Pour le financement des études postsecondaires : Des Franco-Ontariens lancent un cri du cœur

Les représentants de la Table postsecondaire de l’Ontario français demandent que les universités francophones et bilingues soient mieux financées pour rester concurrentielles avec le milieu anglophone. Photo : Martin Roy, Le Droit
Sylvie Branch (Le Droit)

Les établissements postsecondaires francophones ou bilingues de l’Ontario réclament d’une même voix des actions concrètes pour leur donner les moyens d’augmenter leur offre de programmes de langue française.

Réunis à l’Université d’Ottawa (Ud’O) lundi, les représentants de la Table postsecondaire de l’Ontario français demandent aux chefs des différents partis politiques de dévoiler leur plan pour les universités bilingues et les collèges francophones de la province.

« Graduellement ce qui arrive c’est qu’on perd des programmes et chaque fois qu’un programme disparaît c’est l’offre qui diminue et c’est important qu’on soit capable de maintenir une bonne offre de service.

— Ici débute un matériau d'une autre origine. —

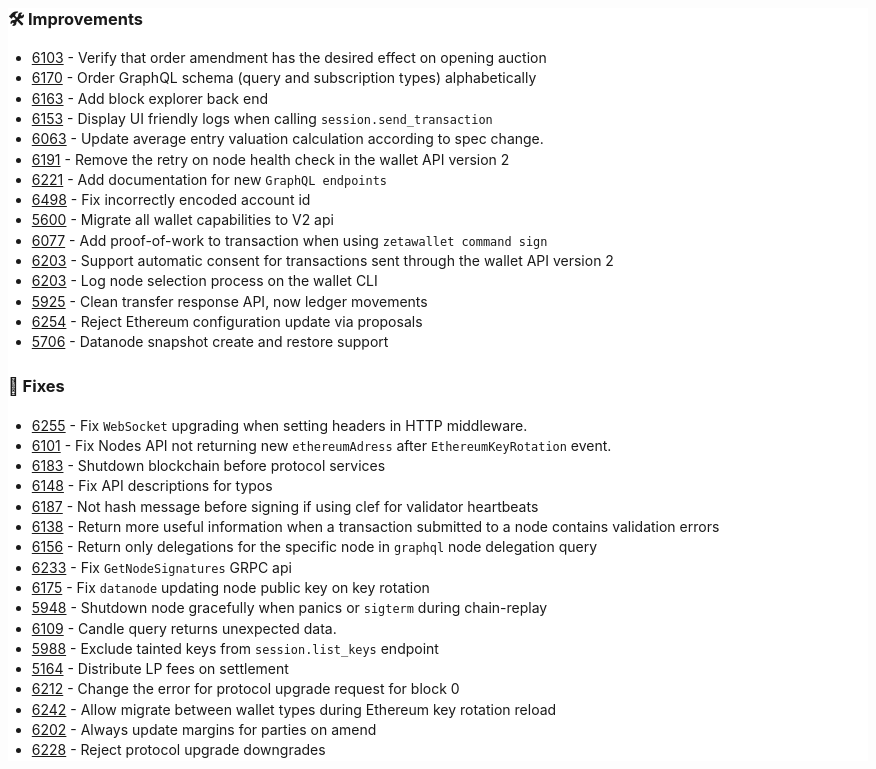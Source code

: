 ### 🛠 Improvements

- [6103](hhttps://github.com/zetaprotocol/zeta/issues/6103) - Verify that order amendment has the desired effect on opening auction
- [6170](https://github.com/zetaprotocol/zeta/pull/6170) - Order GraphQL schema (query and subscription types) alphabetically
- [6163](https://github.com/zetaprotocol/zeta/issues/6163) - Add block explorer back end
- [6153](https://github.com/zetaprotocol/zeta/issues/6153) - Display UI friendly logs when calling `session.send_transaction`
- [6063](https://github.com/zetaprotocol/zeta/pull/6063) - Update average entry valuation calculation according to spec change.
- [6191](https://github.com/zetaprotocol/zeta/pull/6191) - Remove the retry on node health check in the wallet API version 2
- [6221](https://github.com/zetaprotocol/zeta/pull/6221) - Add documentation for new `GraphQL endpoints`
- [6498](https://github.com/zetaprotocol/zeta/pull/6498) - Fix incorrectly encoded account id
- [5600](https://github.com/zetaprotocol/zeta/issues/5600) - Migrate all wallet capabilities to V2 api
- [6077](https://github.com/zetaprotocol/zeta/issues/6077) - Add proof-of-work to transaction when using `zetawallet command sign`
- [6203](https://github.com/zetaprotocol/zeta/issues/6203) - Support automatic consent for transactions sent through the wallet API version 2
- [6203](https://github.com/zetaprotocol/zeta/issues/6203) - Log node selection process on the wallet CLI
- [5925](https://github.com/zetaprotocol/zeta/issues/5925) - Clean transfer response API, now ledger movements
- [6254](https://github.com/zetaprotocol/zeta/issues/6254) - Reject Ethereum configuration update via proposals
- [5706](https://github.com/zetaprotocol/zeta/issues/5076) - Datanode snapshot create and restore support

### 🐛 Fixes

- [6255](https://github.com/zetaprotocol/zeta/issues/6255) - Fix `WebSocket` upgrading when setting headers in HTTP middleware.
- [6101](https://github.com/zetaprotocol/zeta/issues/6101) - Fix Nodes API not returning new `ethereumAdress` after `EthereumKeyRotation` event.
- [6183](https://github.com/zetaprotocol/zeta/issues/6183) - Shutdown blockchain before protocol services
- [6148](https://github.com/zetaprotocol/zeta/issues/6148) - Fix API descriptions for typos
- [6187](https://github.com/zetaprotocol/zeta/issues/6187) - Not hash message before signing if using clef for validator heartbeats
- [6138](https://github.com/zetaprotocol/zeta/issues/6138) - Return more useful information when a transaction submitted to a node contains validation errors
- [6156](https://github.com/zetaprotocol/zeta/issues/6156) - Return only delegations for the specific node in `graphql` node delegation query
- [6233](https://github.com/zetaprotocol/zeta/issues/6233) - Fix `GetNodeSignatures` GRPC api
- [6175](https://github.com/zetaprotocol/zeta/issues/6175) - Fix `datanode` updating node public key on key rotation
- [5948](https://github.com/zetaprotocol/zeta/issues/5948) - Shutdown node gracefully when panics or `sigterm` during chain-replay
- [6109](https://github.com/zetaprotocol/zeta/issues/6109) - Candle query returns unexpected data.
- [5988](https://github.com/zetaprotocol/zeta/issues/5988) - Exclude tainted keys from `session.list_keys` endpoint
- [5164](https://github.com/zetaprotocol/zeta/issues/5164) - Distribute LP fees on settlement
- [6212](https://github.com/zetaprotocol/zeta/issues/6212) - Change the error for protocol upgrade request for block 0
- [6242](https://github.com/zetaprotocol/zeta/issues/6242) - Allow migrate between wallet types during Ethereum key rotation reload
- [6202](https://github.com/zetaprotocol/zeta/issues/6202) - Always update margins for parties on amend
- [6228](https://github.com/zetaprotocol/zeta/issues/6228) - Reject protocol upgrade downgrades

On veut trouver un équilibre avec les programmes offerts dans les institutions anglophones », soutient Carol Jolin, président de l’Assemblée de la francophonie de l’Ontario (AFO).

De son côté, le recteur de l’Ud’O, Jacques Frémont, estime qu’un élève franco-ontarien n’a pas l’occasion d’étudier en français dans un domaine où la main-d’œuvre sera en demande au cours des prochaines années.